WORK TO COMPLETE: Consider each line of the material below and note whether it holds "btwiuse". State how many do, and nothing else.

Segment Start: EXERCISE MATERIALS

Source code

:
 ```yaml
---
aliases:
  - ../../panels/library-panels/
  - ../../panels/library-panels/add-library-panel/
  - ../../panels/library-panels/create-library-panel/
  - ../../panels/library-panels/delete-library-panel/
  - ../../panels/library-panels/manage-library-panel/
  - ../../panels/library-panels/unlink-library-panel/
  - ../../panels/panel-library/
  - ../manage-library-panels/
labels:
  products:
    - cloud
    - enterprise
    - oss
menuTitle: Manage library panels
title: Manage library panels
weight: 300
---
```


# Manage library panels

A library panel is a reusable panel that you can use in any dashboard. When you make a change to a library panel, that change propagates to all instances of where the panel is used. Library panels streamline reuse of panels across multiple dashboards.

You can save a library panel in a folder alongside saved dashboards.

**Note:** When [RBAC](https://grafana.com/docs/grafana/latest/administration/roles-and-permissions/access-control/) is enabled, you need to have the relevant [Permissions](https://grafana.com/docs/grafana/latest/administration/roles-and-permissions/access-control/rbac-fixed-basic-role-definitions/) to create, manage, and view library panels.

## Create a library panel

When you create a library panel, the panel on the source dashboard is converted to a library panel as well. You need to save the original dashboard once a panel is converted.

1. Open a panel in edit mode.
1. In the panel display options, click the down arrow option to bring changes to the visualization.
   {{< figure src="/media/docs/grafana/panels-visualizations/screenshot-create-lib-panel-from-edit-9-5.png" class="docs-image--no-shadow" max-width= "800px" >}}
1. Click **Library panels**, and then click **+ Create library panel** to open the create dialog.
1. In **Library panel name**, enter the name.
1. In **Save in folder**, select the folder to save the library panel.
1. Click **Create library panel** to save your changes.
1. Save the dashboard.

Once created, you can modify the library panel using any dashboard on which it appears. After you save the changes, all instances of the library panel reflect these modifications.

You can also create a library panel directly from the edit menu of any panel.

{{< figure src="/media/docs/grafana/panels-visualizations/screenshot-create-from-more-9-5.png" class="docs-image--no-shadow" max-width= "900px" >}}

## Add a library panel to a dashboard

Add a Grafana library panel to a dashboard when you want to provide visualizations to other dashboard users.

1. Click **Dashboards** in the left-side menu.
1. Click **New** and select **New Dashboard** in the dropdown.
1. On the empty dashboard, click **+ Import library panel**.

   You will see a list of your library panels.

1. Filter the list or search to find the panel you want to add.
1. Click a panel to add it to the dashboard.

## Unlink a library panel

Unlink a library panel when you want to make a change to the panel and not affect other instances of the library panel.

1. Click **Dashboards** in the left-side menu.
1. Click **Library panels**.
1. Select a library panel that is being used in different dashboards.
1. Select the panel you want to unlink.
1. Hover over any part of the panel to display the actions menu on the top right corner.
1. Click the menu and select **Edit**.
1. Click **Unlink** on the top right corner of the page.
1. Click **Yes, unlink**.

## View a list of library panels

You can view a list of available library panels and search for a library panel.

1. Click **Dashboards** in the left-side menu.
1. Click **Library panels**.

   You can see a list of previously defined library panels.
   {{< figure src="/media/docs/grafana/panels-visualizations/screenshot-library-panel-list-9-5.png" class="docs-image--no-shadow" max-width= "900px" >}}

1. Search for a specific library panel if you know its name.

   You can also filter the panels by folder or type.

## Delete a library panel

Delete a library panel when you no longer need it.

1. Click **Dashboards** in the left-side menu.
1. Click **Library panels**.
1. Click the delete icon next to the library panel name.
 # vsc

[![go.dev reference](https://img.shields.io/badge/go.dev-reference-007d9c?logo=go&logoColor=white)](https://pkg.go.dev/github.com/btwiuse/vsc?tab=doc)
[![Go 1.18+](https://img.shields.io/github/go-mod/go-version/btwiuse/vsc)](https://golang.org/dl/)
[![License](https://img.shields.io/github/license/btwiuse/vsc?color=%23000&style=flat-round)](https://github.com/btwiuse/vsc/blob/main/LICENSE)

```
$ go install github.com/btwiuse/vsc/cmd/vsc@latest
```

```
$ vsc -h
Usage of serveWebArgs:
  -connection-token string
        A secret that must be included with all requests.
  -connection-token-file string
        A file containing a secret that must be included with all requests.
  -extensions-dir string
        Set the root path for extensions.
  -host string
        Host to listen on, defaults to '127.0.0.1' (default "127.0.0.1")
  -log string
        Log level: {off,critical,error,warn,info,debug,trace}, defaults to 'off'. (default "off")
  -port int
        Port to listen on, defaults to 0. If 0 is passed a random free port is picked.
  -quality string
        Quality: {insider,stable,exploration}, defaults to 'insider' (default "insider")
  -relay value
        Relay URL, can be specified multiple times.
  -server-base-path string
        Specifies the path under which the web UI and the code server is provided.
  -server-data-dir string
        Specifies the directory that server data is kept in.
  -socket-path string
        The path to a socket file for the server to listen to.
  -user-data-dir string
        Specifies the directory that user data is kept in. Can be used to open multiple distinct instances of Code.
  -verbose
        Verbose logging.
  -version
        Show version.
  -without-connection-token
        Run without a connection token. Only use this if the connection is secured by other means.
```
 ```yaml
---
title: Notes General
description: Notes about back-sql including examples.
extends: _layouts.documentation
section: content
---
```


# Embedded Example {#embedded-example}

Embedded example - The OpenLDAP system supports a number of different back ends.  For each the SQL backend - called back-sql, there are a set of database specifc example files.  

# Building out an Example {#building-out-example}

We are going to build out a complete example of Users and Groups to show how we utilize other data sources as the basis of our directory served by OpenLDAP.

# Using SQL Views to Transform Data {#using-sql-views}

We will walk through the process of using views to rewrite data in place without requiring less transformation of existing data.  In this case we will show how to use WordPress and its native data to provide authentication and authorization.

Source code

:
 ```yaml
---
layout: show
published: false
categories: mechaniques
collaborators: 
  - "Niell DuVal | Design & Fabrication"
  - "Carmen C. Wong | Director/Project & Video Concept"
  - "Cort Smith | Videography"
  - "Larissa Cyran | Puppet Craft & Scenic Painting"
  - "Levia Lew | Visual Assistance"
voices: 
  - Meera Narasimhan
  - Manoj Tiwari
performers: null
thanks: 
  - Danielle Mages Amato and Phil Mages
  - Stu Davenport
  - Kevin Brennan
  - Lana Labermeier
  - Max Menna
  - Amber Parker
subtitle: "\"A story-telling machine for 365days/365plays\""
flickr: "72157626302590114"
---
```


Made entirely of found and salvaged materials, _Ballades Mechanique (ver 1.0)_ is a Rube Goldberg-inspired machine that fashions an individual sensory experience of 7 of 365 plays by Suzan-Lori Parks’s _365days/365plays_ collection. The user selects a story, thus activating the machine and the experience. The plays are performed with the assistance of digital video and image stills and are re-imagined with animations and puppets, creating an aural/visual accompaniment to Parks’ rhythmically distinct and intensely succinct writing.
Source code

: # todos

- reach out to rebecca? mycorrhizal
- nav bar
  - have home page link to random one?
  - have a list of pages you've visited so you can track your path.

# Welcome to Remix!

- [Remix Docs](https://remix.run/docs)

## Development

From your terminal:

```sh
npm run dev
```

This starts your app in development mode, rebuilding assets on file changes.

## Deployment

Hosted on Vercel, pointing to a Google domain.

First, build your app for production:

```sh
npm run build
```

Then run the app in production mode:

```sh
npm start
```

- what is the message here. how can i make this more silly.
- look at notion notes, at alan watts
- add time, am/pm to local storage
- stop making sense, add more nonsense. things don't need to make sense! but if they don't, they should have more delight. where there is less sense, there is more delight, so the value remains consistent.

Segment End: EXERCISE MATERIALS

ANSWER BOX: 4